O reitor da UFMS, Marcelo Turine esteve na reunião e explicou que o investimento na educação necessita de uma ação imediata e responsável. “Faço um destaque estratégico. É importante pensar no futuro, em ações a curto, médio e longo prazo, em relação à educação superior, mas temos responsabilidade com o hoje. Avaliamos que há necessidade de um plano de ação emergencial com o Ministério da Educação (MEC)”.  Turine prorrogou a reunião para 31 de outubro, em resolução publicada no Boletim Oficial da UFMS. A votação para adesão ao projeto Future-se ocorreria na reunião do Conselho Universitário da UFMS (Coun) marcada para o dia 27 de setembro.

O reitor ainda defendeu a autonomia da UFMS na reunião da Comissão de Educação do Senado, em Brasília-DF. Turine destacou que “minha fala é sempre em defesa da autonomia universitária, com muito diálogo e com muito respeito, de modo que qualquer adesão ao programa ou a um contrato junto à universidade, que tenha potencial para restringir ou comprometer a autonomia, não receberá guarida nos seios da comunidade universitária”.
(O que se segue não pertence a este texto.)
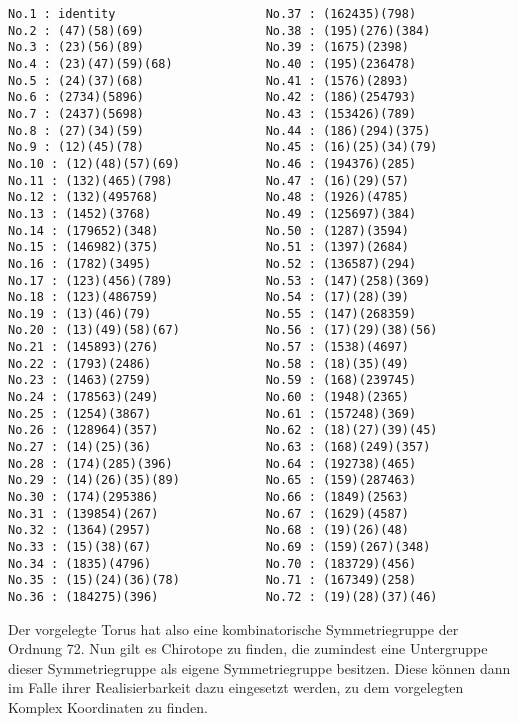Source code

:\begin{verbatim}
No.1 : identity                     No.37 : (162435)(798)
No.2 : (47)(58)(69)                 No.38 : (195)(276)(384)
No.3 : (23)(56)(89)                 No.39 : (1675)(2398)
No.4 : (23)(47)(59)(68)             No.40 : (195)(236478)
No.5 : (24)(37)(68)                 No.41 : (1576)(2893)
No.6 : (2734)(5896)                 No.42 : (186)(254793)
No.7 : (2437)(5698)                 No.43 : (153426)(789)
No.8 : (27)(34)(59)                 No.44 : (186)(294)(375)
No.9 : (12)(45)(78)                 No.45 : (16)(25)(34)(79)
No.10 : (12)(48)(57)(69)            No.46 : (194376)(285)
No.11 : (132)(465)(798)             No.47 : (16)(29)(57)
No.12 : (132)(495768)               No.48 : (1926)(4785)
No.13 : (1452)(3768)                No.49 : (125697)(384)
No.14 : (179652)(348)               No.50 : (1287)(3594)
No.15 : (146982)(375)               No.51 : (1397)(2684)
No.16 : (1782)(3495)                No.52 : (136587)(294)
No.17 : (123)(456)(789)             No.53 : (147)(258)(369)
No.18 : (123)(486759)               No.54 : (17)(28)(39)
No.19 : (13)(46)(79)                No.55 : (147)(268359)
No.20 : (13)(49)(58)(67)            No.56 : (17)(29)(38)(56)
No.21 : (145893)(276)               No.57 : (1538)(4697)
No.22 : (1793)(2486)                No.58 : (18)(35)(49)
No.23 : (1463)(2759)                No.59 : (168)(239745)
No.24 : (178563)(249)               No.60 : (1948)(2365)
No.25 : (1254)(3867)                No.61 : (157248)(369)
No.26 : (128964)(357)               No.62 : (18)(27)(39)(45)
No.27 : (14)(25)(36)                No.63 : (168)(249)(357)
No.28 : (174)(285)(396)             No.64 : (192738)(465)
No.29 : (14)(26)(35)(89)            No.65 : (159)(287463)
No.30 : (174)(295386)               No.66 : (1849)(2563)
No.31 : (139854)(267)               No.67 : (1629)(4587)
No.32 : (1364)(2957)                No.68 : (19)(26)(48)
No.33 : (15)(38)(67)                No.69 : (159)(267)(348)
No.34 : (1835)(4796)                No.70 : (183729)(456)
No.35 : (15)(24)(36)(78)            No.71 : (167349)(258)
No.36 : (184275)(396)               No.72 : (19)(28)(37)(46)
\end{verbatim}
Der vorgelegte Torus hat also eine kombinatorische Symmetriegruppe der
Ordnung 72. Nun gilt es Chirotope zu finden, die zumindest eine Untergruppe
dieser Symmetriegruppe als eigene Symmetriegruppe besitzen. Diese können dann
im Falle ihrer Realisierbarkeit dazu eingesetzt werden, zu dem vorgelegten
Komplex Koordinaten zu finden.

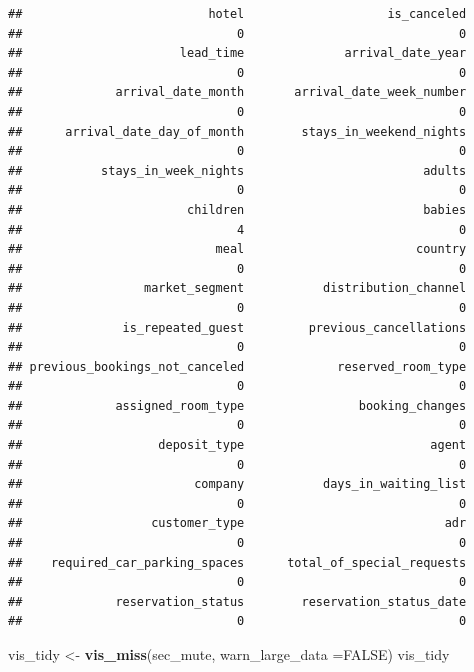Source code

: \documentclass[11pt,a4paper,]{article}
\newenvironment{Shaded}{\begin{snugshade}}{\end{snugshade}}
\newcommand{\DataTypeTok}[1]{\textcolor[rgb]{0.13,0.29,0.53}{#1}}
\newcommand{\KeywordTok}[1]{\textcolor[rgb]{0.13,0.29,0.53}{\textbf{#1}}}
\newcommand{\NormalTok}[1]{#1}
\newcommand{\OtherTok}[1]{\textcolor[rgb]{0.56,0.35,0.01}{#1}}
\newcommand{\StringTok}[1]{\textcolor[rgb]{0.31,0.60,0.02}{#1}}
\begin{document}
\begin{verbatim}
##                          hotel                    is_canceled 
##                              0                              0 
##                      lead_time              arrival_date_year 
##                              0                              0 
##             arrival_date_month       arrival_date_week_number 
##                              0                              0 
##      arrival_date_day_of_month        stays_in_weekend_nights 
##                              0                              0 
##           stays_in_week_nights                         adults 
##                              0                              0 
##                       children                         babies 
##                              4                              0 
##                           meal                        country 
##                              0                              0 
##                 market_segment           distribution_channel 
##                              0                              0 
##              is_repeated_guest         previous_cancellations 
##                              0                              0 
## previous_bookings_not_canceled             reserved_room_type 
##                              0                              0 
##             assigned_room_type                booking_changes 
##                              0                              0 
##                   deposit_type                          agent 
##                              0                              0 
##                        company           days_in_waiting_list 
##                              0                              0 
##                  customer_type                            adr 
##                              0                              0 
##    required_car_parking_spaces      total_of_special_requests 
##                              0                              0 
##             reservation_status        reservation_status_date 
##                              0                              0
\end{verbatim}

\begin{Shaded}
\begin{Highlighting}[]
\NormalTok{vis\_tidy \textless{}{-}}\StringTok{ }\KeywordTok{vis\_miss}\NormalTok{(sec\_mute, }\DataTypeTok{warn\_large\_data =}\OtherTok{FALSE}\NormalTok{)}
\NormalTok{vis\_tidy}
\end{Highlighting}
\end{Shaded}
\end{document}
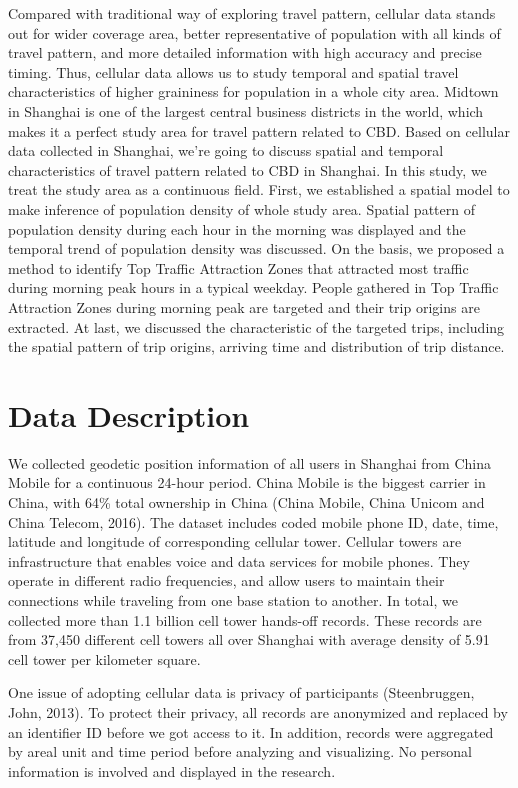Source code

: \documentclass[hidelinks,12pt]{article}
\begin{document}
	Compared with traditional way of exploring travel pattern, cellular data stands out for wider coverage area, better representative of population with all kinds of travel pattern, and more detailed information with high accuracy and precise timing. Thus, cellular data allows us to study temporal and spatial travel characteristics of higher graininess for population in a whole city area. Midtown in Shanghai is one of the largest central business districts in the world, which makes it a perfect study area for travel pattern related to CBD. Based on cellular data collected in Shanghai, we’re going to discuss spatial and temporal characteristics of travel pattern related to CBD in Shanghai. In this study, we treat the study area as a continuous field. First, we established a spatial model to make inference of population density of whole study area. Spatial pattern of population density during each hour in the morning was displayed and the temporal trend of population density was discussed. On the basis, we proposed a method to identify Top Traffic Attraction Zones that attracted most traffic during morning peak hours in a typical weekday. People gathered in Top Traffic Attraction Zones during morning peak are targeted and their trip origins are extracted. At last, we discussed the characteristic of the targeted trips, including the spatial pattern of trip origins, arriving time and distribution of trip distance.
	
	\section{Data Description}\label{sec:data}
	We collected geodetic position information of all users in Shanghai from China Mobile for a continuous 24-hour period. China Mobile is the biggest carrier in China, with 64\% total ownership in China (China Mobile, China Unicom and China Telecom, 2016). The dataset includes coded mobile phone ID, date, time, latitude and longitude of corresponding cellular tower. Cellular towers are infrastructure that enables voice and data services for mobile phones. They operate in different radio frequencies, and allow users to maintain their connections while traveling from one base station to another. In total, we collected more than 1.1 billion cell tower hands-off records. These records are from 37,450 different cell towers all over Shanghai with average density of 5.91 cell tower per kilometer square.
	
	One issue of adopting cellular data is privacy of participants (Steenbruggen, John, 2013). To protect their privacy, all records are anonymized and replaced by an identifier ID before we got access to it. In addition, records were aggregated by areal unit and time period before analyzing and visualizing. No personal information is involved and displayed in the research.
	
\end{document}
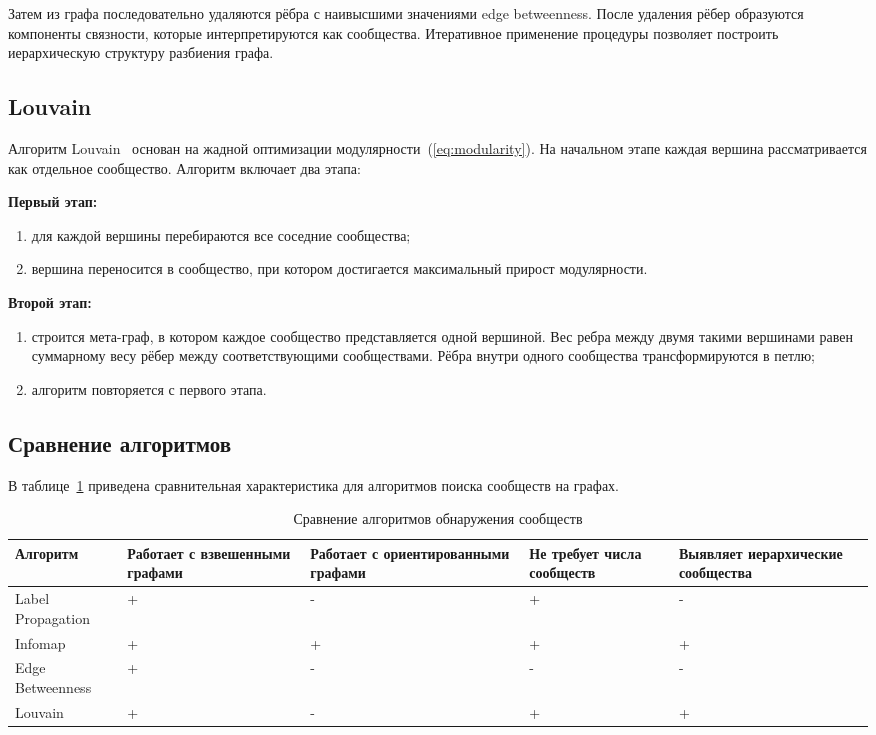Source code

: Затем из графа последовательно удаляются рёбра с наивысшими значениями edge betweenness. После удаления рёбер образуются компоненты связности, которые интерпретируются как сообщества. Итеративное применение процедуры позволяет построить иерархическую структуру разбиения графа.

\subsection{Louvain}

Алгоритм Louvain~\cite{louv} основан на жадной оптимизации модулярности~(\ref{eq:modularity}). На начальном этапе каждая вершина рассматривается как отдельное сообщество. Алгоритм включает два этапа:

\textbf{Первый этап:}
\begin{enumerate}
	\item для каждой вершины перебираются все соседние сообщества;
	\item вершина переносится в сообщество, при котором достигается максимальный прирост модулярности.
\end{enumerate}

\textbf{Второй этап:}
\begin{enumerate}
	\item строится мета-граф, в котором каждое сообщество представляется одной вершиной. Вес ребра между двумя такими вершинами равен суммарному весу рёбер между соответствующими сообществами. Рёбра внутри одного сообщества трансформируются в петлю;
	\item алгоритм повторяется с первого этапа.
\end{enumerate}

\subsection{Сравнение алгоритмов}

В таблице~\ref{tbl:srav_transposed} приведена сравнительная характеристика для алгоритмов поиска сообществ на графах.

\begin{table}[H]
	\begin{center}
		\begin{threeparttable}
			\caption{Сравнение алгоритмов обнаружения сообществ}
			\label{tbl:srav_transposed}
			\begin{tabularx}{\textwidth}{|X|X|X|X|p{2.7cm}|}
				\hline
				\textbf{Алгоритм} & \textbf{Работает с взвешенными графами} & \textbf{Работает с ориентированными графами} & \textbf{Не требует числа сообществ} & \textbf{Выявляет иерархические сообщества} \\
				\hline
				Label Propagation & + & - & + & - \\
				\hline
				Infomap           & + & + & + & + \\
				\hline
				Edge Betweenness  & + & - & - & -\\
				\hline
				Louvain           & + & - & + & + \\
				\hline
			\end{tabularx}
		\end{threeparttable}
	\end{center}
\end{table}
A coordenadora do Sindicato dos Trabalhadores em Educação Fundação UFMS e IFMS (Sista-MS), Cleodete Gomes explica que o sindicato é contrário ao Future-se. “O Sista já tem sua posição, nós somos contra, mas a base ainda precisa de mais esclarecimento sobre o projeto”. Ela ressalta que a discussão do projeto foi fomentada junto à Federação de Sindicatos de Trabalhadores Técnico-administrativos em Instituição de Ensino Superior Públicas do Brasil (Fasubra). “Já tivemos uma discussão em Brasília durante a plenária da Fasubra sobre o Future-se, e de lá saiu um ‘não’ para esse projeto. O Sista continua acompanhando a deliberação da nossa federação”.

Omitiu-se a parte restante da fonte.